### EXERCISE INSTRUCTIONS
Please return all of the records verbatim, with the pictures omitted.

═════ INPUT MATERIAL ═════

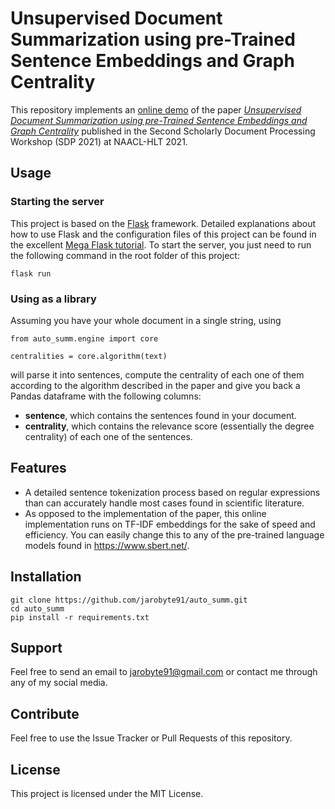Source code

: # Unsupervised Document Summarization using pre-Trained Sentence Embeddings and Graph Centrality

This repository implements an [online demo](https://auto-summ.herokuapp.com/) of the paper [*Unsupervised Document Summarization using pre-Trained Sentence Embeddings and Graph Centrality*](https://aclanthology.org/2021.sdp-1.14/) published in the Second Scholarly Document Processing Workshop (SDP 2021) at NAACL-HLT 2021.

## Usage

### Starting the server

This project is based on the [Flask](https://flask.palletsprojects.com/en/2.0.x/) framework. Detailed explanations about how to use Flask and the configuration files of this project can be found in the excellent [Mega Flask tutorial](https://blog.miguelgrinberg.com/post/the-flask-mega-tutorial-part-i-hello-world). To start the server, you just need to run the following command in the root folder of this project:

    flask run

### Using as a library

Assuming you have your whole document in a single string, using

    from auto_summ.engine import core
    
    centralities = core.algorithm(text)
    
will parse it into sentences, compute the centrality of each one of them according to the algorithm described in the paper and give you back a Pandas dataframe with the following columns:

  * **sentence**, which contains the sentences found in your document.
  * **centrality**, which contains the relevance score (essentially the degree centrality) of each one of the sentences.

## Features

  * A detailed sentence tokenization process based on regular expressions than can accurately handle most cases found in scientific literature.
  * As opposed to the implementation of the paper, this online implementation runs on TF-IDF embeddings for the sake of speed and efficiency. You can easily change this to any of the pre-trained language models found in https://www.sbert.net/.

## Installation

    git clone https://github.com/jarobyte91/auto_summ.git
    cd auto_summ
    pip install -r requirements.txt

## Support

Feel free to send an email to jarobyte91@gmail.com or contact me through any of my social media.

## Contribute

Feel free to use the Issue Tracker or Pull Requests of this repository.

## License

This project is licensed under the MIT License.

═════

### EXPECTED ANSWER
Source code

: # Unsupervised Document Summarization using pre-Trained Sentence Embeddings and Graph Centrality

This repository implements an [online demo](https://auto-summ.herokuapp.com/) of the paper [*Unsupervised Document Summarization using pre-Trained Sentence Embeddings and Graph Centrality*](https://aclanthology.org/2021.sdp-1.14/) published in the Second Scholarly Document Processing Workshop (SDP 2021) at NAACL-HLT 2021.

## Usage

### Starting the server

This project is based on the [Flask](https://flask.palletsprojects.com/en/2.0.x/) framework. Detailed explanations about how to use Flask and the configuration files of this project can be found in the excellent [Mega Flask tutorial](https://blog.miguelgrinberg.com/post/the-flask-mega-tutorial-part-i-hello-world). To start the server, you just need to run the following command in the root folder of this project:

    flask run

### Using as a library

Assuming you have your whole document in a single string, using

    from auto_summ.engine import core
    
    centralities = core.algorithm(text)
    
will parse it into sentences, compute the centrality of each one of them according to the algorithm described in the paper and give you back a Pandas dataframe with the following columns:

  * **sentence**, which contains the sentences found in your document.
  * **centrality**, which contains the relevance score (essentially the degree centrality) of each one of the sentences.

## Features

  * A detailed sentence tokenization process based on regular expressions than can accurately handle most cases found in scientific literature.
  * As opposed to the implementation of the paper, this online implementation runs on TF-IDF embeddings for the sake of speed and efficiency. You can easily change this to any of the pre-trained language models found in https://www.sbert.net/.

## Installation

    git clone https://github.com/jarobyte91/auto_summ.git
    cd auto_summ
    pip install -r requirements.txt

## Support

Feel free to send an email to jarobyte91@gmail.com or contact me through any of my social media.

## Contribute

Feel free to use the Issue Tracker or Pull Requests of this repository.

## License

This project is licensed under the MIT License.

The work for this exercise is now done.